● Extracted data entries
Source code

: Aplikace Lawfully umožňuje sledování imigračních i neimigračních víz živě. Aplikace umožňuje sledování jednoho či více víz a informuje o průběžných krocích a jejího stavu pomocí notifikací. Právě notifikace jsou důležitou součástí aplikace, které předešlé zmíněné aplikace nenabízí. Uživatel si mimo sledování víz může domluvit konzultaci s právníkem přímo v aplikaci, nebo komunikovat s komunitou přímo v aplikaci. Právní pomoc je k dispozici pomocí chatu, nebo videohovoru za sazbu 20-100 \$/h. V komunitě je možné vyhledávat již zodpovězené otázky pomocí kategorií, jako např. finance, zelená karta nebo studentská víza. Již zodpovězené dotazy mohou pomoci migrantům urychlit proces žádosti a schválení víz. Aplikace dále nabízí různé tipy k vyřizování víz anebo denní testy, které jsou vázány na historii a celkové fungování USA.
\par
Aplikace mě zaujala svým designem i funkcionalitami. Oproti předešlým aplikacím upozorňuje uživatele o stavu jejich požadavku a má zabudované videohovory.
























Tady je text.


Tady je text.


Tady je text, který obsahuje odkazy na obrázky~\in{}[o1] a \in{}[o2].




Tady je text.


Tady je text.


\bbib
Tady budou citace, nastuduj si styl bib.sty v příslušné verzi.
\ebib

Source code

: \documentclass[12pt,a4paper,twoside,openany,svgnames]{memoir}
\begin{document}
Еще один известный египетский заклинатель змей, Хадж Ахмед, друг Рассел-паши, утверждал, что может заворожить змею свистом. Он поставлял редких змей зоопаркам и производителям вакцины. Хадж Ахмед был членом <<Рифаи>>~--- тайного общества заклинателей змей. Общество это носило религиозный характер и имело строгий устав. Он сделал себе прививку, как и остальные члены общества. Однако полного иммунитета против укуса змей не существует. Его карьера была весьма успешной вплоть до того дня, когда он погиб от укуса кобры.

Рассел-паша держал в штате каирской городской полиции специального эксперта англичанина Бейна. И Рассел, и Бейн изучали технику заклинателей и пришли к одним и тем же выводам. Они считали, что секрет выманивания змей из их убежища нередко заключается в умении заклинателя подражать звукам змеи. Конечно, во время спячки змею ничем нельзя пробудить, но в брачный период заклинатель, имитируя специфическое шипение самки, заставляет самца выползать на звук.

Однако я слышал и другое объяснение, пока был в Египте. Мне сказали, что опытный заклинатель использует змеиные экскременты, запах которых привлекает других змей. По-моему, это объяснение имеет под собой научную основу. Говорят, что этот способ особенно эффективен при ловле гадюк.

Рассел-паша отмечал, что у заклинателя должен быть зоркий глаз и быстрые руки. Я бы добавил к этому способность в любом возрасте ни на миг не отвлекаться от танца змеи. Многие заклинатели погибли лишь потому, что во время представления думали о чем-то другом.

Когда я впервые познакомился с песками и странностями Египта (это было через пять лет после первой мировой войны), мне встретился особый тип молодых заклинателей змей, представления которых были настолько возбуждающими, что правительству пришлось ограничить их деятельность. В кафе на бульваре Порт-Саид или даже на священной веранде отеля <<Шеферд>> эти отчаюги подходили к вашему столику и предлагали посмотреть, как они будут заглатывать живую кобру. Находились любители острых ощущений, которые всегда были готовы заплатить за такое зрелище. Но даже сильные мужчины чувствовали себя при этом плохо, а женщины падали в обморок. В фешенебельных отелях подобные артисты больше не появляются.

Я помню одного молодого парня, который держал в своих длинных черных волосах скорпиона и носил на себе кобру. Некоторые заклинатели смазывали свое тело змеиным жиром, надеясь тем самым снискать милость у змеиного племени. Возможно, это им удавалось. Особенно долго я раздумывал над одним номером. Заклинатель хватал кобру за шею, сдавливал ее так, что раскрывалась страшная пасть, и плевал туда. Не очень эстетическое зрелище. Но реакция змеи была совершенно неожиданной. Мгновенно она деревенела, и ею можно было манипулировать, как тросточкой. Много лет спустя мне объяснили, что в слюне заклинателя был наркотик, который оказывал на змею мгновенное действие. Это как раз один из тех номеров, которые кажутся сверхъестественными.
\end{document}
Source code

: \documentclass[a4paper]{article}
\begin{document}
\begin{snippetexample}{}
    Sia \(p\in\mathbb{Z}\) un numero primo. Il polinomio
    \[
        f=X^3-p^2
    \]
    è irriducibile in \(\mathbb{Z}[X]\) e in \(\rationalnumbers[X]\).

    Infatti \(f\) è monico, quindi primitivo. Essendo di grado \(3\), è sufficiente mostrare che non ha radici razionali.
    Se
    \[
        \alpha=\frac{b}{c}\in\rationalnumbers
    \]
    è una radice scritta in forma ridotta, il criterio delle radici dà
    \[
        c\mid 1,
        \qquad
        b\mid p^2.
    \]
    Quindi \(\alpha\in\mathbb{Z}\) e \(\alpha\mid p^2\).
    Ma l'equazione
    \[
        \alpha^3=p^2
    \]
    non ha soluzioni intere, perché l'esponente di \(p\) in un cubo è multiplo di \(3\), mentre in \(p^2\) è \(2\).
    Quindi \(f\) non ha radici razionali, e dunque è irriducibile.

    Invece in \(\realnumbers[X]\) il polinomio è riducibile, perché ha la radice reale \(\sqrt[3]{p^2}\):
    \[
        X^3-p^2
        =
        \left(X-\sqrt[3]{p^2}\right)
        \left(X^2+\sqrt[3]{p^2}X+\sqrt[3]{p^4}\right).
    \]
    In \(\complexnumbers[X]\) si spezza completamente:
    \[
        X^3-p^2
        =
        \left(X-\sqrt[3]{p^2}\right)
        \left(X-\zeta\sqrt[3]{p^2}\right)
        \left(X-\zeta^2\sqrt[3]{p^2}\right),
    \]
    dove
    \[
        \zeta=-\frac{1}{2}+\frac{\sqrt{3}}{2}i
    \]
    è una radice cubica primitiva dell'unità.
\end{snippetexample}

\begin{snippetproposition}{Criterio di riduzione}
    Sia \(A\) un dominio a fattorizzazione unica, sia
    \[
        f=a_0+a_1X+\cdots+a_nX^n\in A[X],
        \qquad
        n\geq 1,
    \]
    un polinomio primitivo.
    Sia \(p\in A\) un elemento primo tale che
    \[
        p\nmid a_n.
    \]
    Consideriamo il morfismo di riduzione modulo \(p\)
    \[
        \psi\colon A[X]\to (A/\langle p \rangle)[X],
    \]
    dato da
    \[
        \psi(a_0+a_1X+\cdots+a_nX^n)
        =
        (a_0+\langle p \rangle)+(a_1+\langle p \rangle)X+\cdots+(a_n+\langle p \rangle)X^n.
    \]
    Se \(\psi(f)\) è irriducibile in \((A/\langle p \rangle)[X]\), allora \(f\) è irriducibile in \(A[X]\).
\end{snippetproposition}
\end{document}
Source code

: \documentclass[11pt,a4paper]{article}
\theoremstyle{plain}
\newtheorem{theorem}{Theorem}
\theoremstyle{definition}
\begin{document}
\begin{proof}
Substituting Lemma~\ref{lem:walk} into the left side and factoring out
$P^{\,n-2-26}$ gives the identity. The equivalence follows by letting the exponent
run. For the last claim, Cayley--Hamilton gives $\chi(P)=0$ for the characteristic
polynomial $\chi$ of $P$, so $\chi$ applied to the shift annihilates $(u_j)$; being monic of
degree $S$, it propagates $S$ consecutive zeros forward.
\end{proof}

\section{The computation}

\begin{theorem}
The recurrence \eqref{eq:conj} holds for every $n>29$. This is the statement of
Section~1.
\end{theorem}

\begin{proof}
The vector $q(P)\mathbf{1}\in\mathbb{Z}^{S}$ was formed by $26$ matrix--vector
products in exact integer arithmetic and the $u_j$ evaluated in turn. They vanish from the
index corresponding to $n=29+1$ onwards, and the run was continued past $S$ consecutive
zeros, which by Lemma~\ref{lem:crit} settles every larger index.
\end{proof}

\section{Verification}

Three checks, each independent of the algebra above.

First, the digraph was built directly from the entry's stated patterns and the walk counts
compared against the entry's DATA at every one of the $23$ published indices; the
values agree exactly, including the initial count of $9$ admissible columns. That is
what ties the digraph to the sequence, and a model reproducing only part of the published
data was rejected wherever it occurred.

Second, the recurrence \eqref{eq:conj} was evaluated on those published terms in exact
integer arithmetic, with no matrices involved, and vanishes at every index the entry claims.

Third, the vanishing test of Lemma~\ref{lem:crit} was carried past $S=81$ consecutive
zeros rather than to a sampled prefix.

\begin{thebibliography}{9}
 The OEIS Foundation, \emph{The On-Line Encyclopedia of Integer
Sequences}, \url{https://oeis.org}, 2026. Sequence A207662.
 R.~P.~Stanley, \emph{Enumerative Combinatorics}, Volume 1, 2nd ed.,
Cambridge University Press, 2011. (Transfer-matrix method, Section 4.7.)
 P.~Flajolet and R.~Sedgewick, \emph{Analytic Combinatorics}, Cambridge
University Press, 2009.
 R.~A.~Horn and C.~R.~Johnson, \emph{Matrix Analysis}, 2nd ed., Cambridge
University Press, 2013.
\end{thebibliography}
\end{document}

● Problem to solve
Search the records for the word "digraph", then list every line that has it.

● Answer section
First, the digraph was built directly from the entry's stated patterns and the walk counts
what ties the digraph to the sequence, and a model reproducing only part of the published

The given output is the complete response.